Your objective:
The records are set out below this line. Return exactly the lines from the one containing "## Image Credits" through the last, and exclude the pictures.

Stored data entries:
***

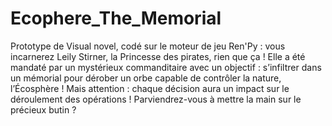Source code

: # Ecophere_The_Memorial
Prototype de Visual novel, codé sur le moteur de jeu Ren'Py :
vous incarnerez Leily Stirner, la Princesse des pirates, rien que ça ! Elle a été mandaté par un mystérieux commanditaire avec un objectif : s’infiltrer dans un mémorial pour dérober un orbe capable de contrôler la nature, l’Écosphère !
Mais attention : chaque décision aura un impact sur le déroulement des opérations ! Parviendrez-vous à mettre la main sur le précieux butin ?
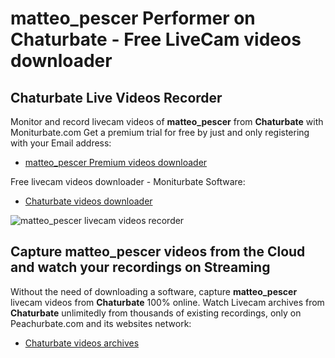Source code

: # matteo_pescer Performer on Chaturbate - Free LiveCam videos downloader

## Chaturbate Live Videos Recorder

Monitor and record livecam videos of **matteo_pescer** from **Chaturbate** with Moniturbate.com
Get a premium trial for free by just and only registering with your Email address:
* [matteo_pescer Premium videos downloader](https://moniturbate.com/request-demo-licence-key.html)

Free livecam videos downloader - Moniturbate Software:
* [Chaturbate videos downloader](https://moniturbate.com/moniturbate-download-software.html)

![matteo_pescer livecam videos recorder](https://peachurnet.com/templates/moniturbate-software.png)


## Capture matteo_pescer videos from the Cloud and watch your recordings on Streaming

Without the need of downloading a software, capture **matteo_pescer** livecam videos from **Chaturbate** 100% online.
Watch Livecam archives from **Chaturbate** unlimitedly from thousands of existing recordings, only on Peachurbate.com and its websites network:
* [Chaturbate videos archives](https://peachurnet.com/)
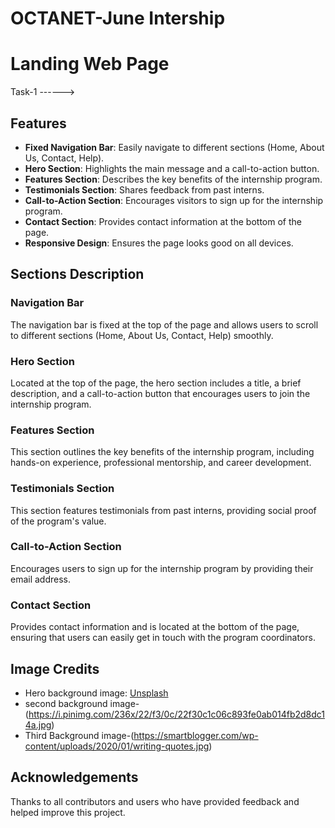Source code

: # OCTANET-June Intership
# Landing Web Page

Task-1 ------>

## Features
- **Fixed Navigation Bar**: Easily navigate to different sections (Home, About Us, Contact, Help).
- **Hero Section**: Highlights the main message and a call-to-action button.
- **Features Section**: Describes the key benefits of the internship program.
- **Testimonials Section**: Shares feedback from past interns.
- **Call-to-Action Section**: Encourages visitors to sign up for the internship program.
- **Contact Section**: Provides contact information at the bottom of the page.
- **Responsive Design**: Ensures the page looks good on all devices.

## Sections Description
### Navigation Bar
The navigation bar is fixed at the top of the page and allows users to scroll to different sections (Home, About Us, Contact, Help) smoothly.

### Hero Section
Located at the top of the page, the hero section includes a title, a brief description, and a call-to-action button that encourages users to join the internship program.

### Features Section
This section outlines the key benefits of the internship program, including hands-on experience, professional mentorship, and career development.

### Testimonials Section
This section features testimonials from past interns, providing social proof of the program's value.

### Call-to-Action Section
Encourages users to sign up for the internship program by providing their email address.

### Contact Section
Provides contact information and is located at the bottom of the page, ensuring that users can easily get in touch with the program coordinators.

## Image Credits
- Hero background image: [Unsplash](https://plus.unsplash.com/premium_vector-1682268715856-8471f499d34e?bg=FFFFFF&q=80&w=1800&auto=format&fit=crop&ixlib=rb-4.0.3&ixid=M3wxMjA3fDB8MHxwaG90by1wYWdlfHx8fGVufDB8fHx8fA%3D%3D)
- second background image-(https://i.pinimg.com/236x/22/f3/0c/22f30c1c06c893fe0ab014fb2d8dc14a.jpg)
- Third Background image-(https://smartblogger.com/wp-content/uploads/2020/01/writing-quotes.jpg)

## Acknowledgements
Thanks to all contributors and users who have provided feedback and helped improve this project.
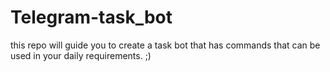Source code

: # Telegram-task_bot
this repo will guide you to create a task bot that has commands that can be used in your daily requirements. ;)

***

Reply:
## Image Credits
- Hero background image: [Unsplash](https://plus.unsplash.com/premium_vector-1682268715856-8471f499d34e?bg=FFFFFF&q=80&w=1800&auto=format&fit=crop&ixlib=rb-4.0.3&ixid=M3wxMjA3fDB8MHxwaG90by1wYWdlfHx8fGVufDB8fHx8fA%3D%3D)
- second background image-(https://i.pinimg.com/236x/22/f3/0c/22f30c1c06c893fe0ab014fb2d8dc14a.jpg)
- Third Background image-(https://smartblogger.com/wp-content/uploads/2020/01/writing-quotes.jpg)

## Acknowledgements
Thanks to all contributors and users who have provided feedback and helped improve this project.
Source code

: # Telegram-task_bot
this repo will guide you to create a task bot that has commands that can be used in your daily requirements. ;)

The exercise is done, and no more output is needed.